The task | The number of lines below that contain the word "xref" is all that the answer should hold.

Input records |

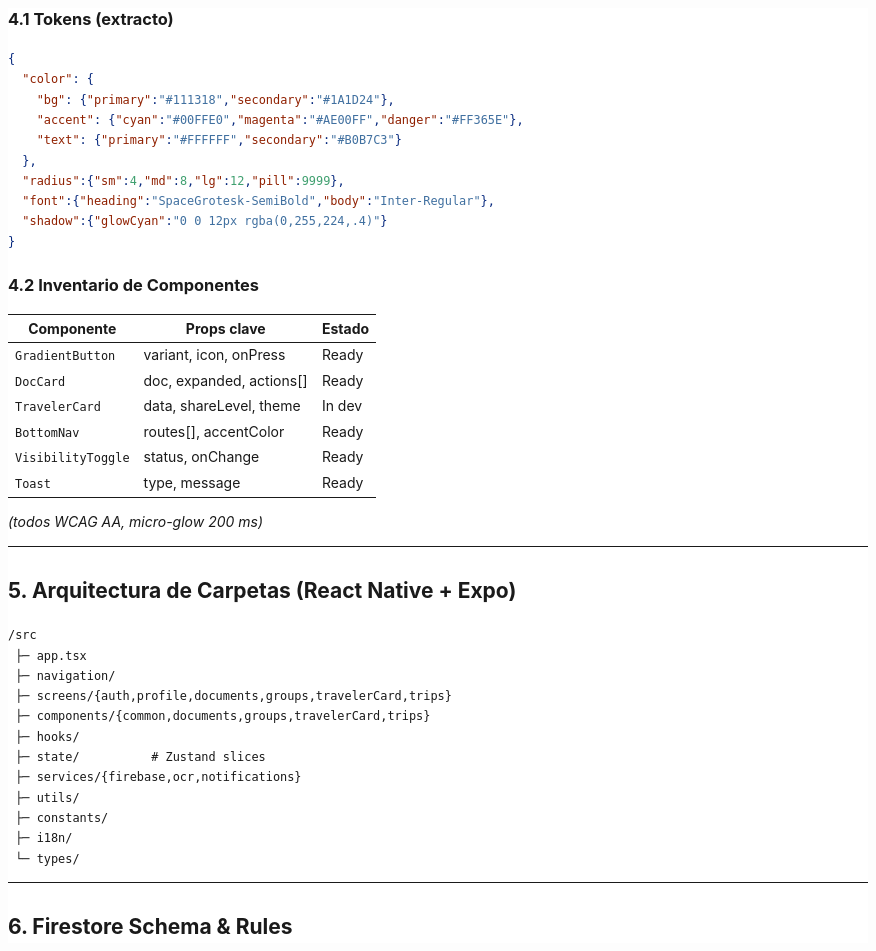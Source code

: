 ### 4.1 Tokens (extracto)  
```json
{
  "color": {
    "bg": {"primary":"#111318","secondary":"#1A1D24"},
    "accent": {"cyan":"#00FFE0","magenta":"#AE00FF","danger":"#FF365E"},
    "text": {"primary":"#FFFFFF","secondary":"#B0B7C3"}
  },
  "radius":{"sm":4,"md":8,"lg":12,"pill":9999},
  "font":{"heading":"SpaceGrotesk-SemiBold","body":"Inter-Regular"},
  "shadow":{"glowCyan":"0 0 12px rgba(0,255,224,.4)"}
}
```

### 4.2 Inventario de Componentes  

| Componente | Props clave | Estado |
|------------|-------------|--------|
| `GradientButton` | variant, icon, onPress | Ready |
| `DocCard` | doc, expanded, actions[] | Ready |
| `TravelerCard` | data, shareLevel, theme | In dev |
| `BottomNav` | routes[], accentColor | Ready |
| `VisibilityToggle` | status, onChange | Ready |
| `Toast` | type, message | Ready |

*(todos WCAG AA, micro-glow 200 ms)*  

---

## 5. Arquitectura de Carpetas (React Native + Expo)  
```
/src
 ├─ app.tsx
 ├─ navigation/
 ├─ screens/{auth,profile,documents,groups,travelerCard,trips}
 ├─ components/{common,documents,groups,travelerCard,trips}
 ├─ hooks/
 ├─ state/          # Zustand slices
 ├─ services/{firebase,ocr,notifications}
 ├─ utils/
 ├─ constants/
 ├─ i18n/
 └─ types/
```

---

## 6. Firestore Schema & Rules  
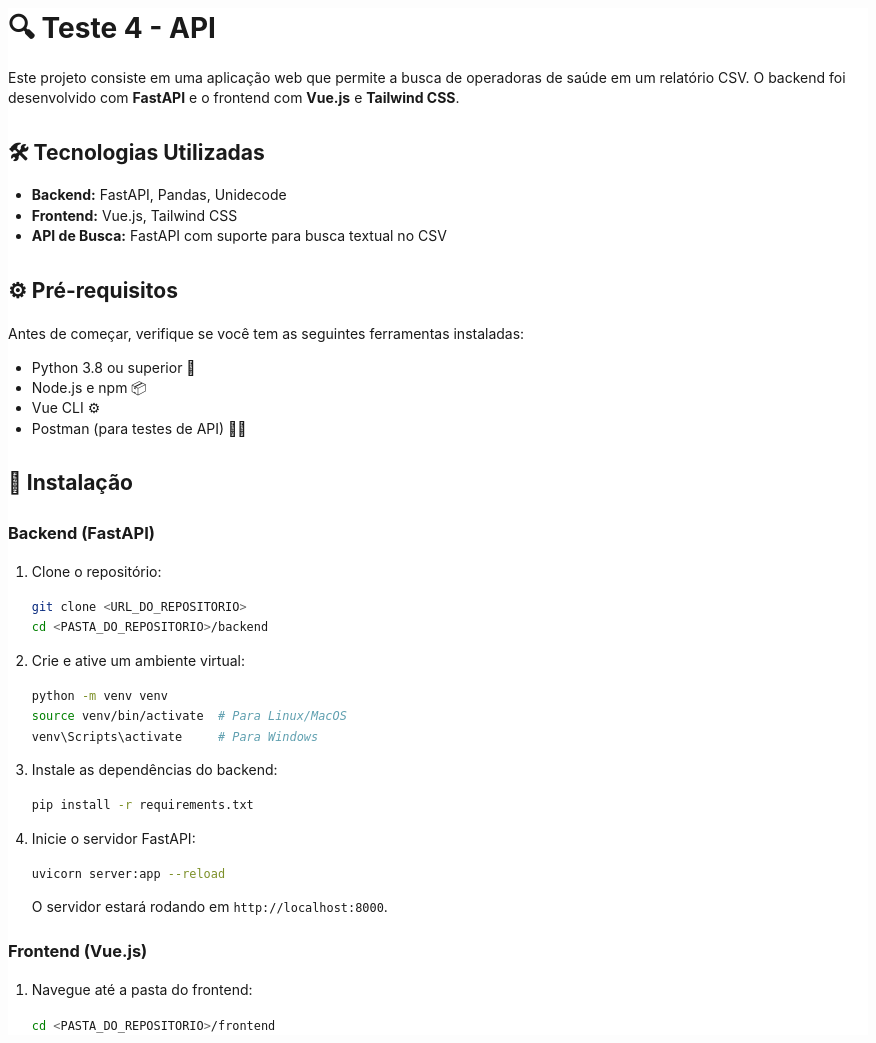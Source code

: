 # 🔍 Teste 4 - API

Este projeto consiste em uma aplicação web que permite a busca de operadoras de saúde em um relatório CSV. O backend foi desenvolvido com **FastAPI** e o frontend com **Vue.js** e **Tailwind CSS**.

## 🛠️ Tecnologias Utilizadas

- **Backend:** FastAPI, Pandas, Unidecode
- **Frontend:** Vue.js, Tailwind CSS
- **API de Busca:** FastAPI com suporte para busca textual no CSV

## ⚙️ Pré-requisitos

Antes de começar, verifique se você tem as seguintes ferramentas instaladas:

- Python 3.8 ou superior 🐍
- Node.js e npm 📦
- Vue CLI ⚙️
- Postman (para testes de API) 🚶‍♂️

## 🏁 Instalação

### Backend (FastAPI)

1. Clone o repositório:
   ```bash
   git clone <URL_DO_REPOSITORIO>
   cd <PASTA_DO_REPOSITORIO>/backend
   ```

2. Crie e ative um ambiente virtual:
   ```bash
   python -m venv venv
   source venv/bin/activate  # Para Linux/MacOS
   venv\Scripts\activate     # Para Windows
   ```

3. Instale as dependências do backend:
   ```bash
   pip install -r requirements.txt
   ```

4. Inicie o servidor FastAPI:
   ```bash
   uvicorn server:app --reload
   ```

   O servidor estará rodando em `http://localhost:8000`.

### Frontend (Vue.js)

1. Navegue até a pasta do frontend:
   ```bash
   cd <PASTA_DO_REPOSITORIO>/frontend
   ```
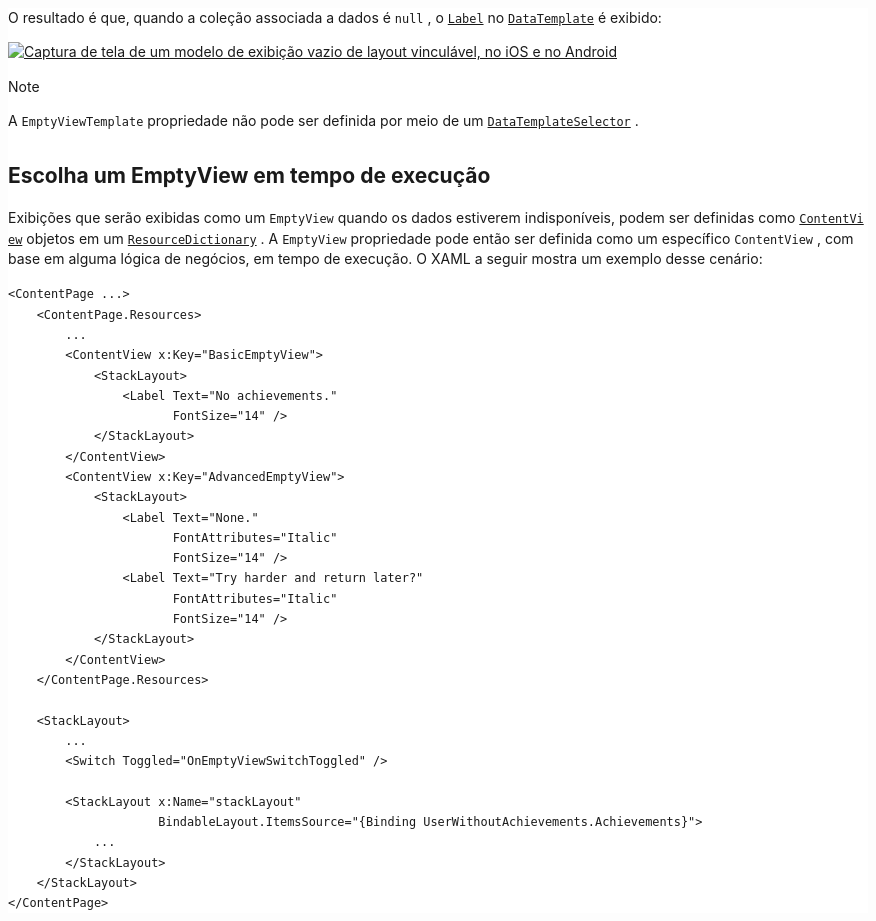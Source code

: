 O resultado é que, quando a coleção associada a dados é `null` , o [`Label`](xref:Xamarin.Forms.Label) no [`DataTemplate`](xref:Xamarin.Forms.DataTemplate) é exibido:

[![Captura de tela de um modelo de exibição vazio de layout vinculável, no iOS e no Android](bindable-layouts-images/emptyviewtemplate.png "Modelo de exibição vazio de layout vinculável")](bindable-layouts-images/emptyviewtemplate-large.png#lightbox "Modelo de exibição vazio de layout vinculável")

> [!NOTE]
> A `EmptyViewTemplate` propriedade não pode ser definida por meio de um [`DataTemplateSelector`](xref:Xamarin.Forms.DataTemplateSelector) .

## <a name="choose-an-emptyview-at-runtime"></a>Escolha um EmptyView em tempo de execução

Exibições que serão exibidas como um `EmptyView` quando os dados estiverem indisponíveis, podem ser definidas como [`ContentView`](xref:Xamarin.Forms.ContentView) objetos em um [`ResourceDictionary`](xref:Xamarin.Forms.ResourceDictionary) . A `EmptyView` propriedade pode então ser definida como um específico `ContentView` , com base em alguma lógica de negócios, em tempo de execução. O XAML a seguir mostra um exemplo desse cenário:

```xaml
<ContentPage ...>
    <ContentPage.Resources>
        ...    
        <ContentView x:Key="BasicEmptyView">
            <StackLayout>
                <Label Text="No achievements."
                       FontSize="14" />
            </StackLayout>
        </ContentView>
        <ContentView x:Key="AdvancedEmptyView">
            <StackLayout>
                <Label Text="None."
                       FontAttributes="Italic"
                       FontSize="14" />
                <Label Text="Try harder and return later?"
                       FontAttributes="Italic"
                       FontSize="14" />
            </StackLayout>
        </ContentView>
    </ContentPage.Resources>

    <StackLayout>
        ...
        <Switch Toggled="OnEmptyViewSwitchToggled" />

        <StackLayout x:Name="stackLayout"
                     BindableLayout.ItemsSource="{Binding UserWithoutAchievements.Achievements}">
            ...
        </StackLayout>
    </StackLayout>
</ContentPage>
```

Solved exercise | 3